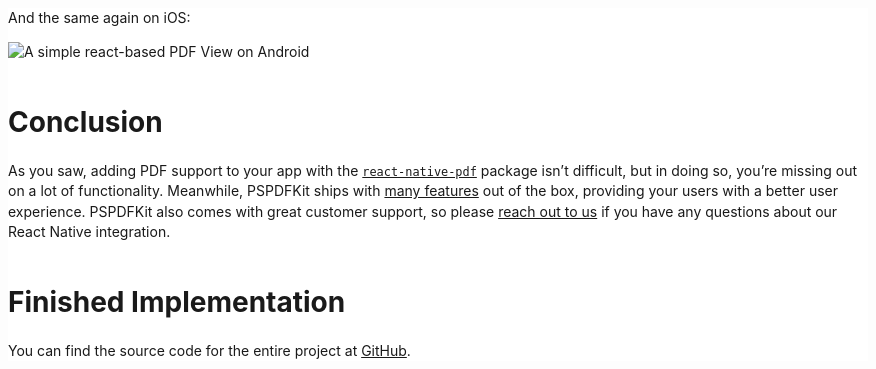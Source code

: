And the same again on iOS:  

![A simple react-based PDF View on Android](/images/blog/2018/opening-a-pdf-in-react-native/ios-react-pspdfkit-view.png)

# Conclusion

As you saw, adding PDF support to your app with the [`react-native-pdf`](https://www.npmjs.com/package/react-native-pdf) package isn’t difficult, but in doing so, you’re missing out on a lot of functionality. Meanwhile, PSPDFKit ships with [many features](https://pspdfkit.com/pdf-sdk) out of the box, providing your users with a better user experience. PSPDFKit also comes with great customer support, so please [reach out to us](https://support.pspdfkit.com/hc/en-us/requests/new) if you have any questions about our React Native integration.

# Finished Implementation

You can find the source code for the entire project at [GitHub](https://github.com/PSPDFKit/Tutorials/tree/master/react-native/OpeningaPDF).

════════════════════

## DIRECTIONS
Only one part of the material above is to be transcribed, namely the lines starting with the line that has "the same again" and going on through the line that has "# Conclusion", exactly as they stand.

## RESPONSE FOR THIS EXERCISE
:And the same again on iOS:  

![A simple react-based PDF View on Android](/images/blog/2018/opening-a-pdf-in-react-native/ios-react-pspdfkit-view.png)

# Conclusion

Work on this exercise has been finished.